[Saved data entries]

....

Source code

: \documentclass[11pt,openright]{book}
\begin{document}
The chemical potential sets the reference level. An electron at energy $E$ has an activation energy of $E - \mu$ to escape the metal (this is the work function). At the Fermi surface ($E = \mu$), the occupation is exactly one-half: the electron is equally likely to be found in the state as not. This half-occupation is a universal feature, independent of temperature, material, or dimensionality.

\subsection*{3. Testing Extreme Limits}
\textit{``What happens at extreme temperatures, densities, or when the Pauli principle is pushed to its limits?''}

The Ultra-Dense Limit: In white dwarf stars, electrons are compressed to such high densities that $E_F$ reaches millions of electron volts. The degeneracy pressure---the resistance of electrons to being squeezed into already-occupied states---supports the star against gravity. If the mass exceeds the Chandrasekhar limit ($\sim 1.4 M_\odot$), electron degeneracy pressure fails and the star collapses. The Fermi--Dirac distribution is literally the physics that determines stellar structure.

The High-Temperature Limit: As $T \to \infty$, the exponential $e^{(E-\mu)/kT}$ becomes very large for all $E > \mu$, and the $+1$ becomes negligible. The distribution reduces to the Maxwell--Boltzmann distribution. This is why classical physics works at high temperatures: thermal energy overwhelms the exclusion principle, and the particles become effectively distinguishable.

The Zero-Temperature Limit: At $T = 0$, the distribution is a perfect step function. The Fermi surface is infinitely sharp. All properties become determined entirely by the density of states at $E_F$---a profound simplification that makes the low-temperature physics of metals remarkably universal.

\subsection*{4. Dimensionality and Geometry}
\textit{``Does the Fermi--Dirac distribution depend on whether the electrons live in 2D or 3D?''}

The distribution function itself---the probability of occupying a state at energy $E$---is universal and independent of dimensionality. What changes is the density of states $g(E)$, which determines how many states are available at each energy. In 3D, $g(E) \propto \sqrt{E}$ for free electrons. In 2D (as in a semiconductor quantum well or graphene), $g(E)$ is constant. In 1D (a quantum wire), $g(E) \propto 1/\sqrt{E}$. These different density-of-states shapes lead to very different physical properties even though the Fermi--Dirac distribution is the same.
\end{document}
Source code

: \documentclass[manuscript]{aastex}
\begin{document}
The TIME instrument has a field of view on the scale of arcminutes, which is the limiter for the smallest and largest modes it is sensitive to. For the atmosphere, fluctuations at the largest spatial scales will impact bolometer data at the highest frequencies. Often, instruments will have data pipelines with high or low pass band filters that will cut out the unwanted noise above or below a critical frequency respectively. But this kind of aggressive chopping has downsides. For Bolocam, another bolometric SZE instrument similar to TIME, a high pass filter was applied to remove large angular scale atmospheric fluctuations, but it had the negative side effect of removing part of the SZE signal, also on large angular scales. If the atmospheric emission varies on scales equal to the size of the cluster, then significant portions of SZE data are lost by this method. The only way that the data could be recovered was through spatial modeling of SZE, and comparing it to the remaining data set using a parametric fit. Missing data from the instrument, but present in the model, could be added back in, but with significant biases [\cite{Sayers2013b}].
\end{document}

....

Search the records for the word "independent", then list every line that has it.

The chemical potential sets the reference level. An electron at energy $E$ has an activation energy of $E - \mu$ to escape the metal (this is the work function). At the Fermi surface ($E = \mu$), the occupation is exactly one-half: the electron is equally likely to be found in the state as not. This half-occupation is a universal feature, independent of temperature, material, or dimensionality.
The distribution function itself---the probability of occupying a state at energy $E$---is universal and independent of dimensionality. What changes is the density of states $g(E)$, which determines how many states are available at each energy. In 3D, $g(E) \propto \sqrt{E}$ for free electrons. In 2D (as in a semiconductor quantum well or graphene), $g(E)$ is constant. In 1D (a quantum wire), $g(E) \propto 1/\sqrt{E}$. These different density-of-states shapes lead to very different physical properties even though the Fermi--Dirac distribution is the same.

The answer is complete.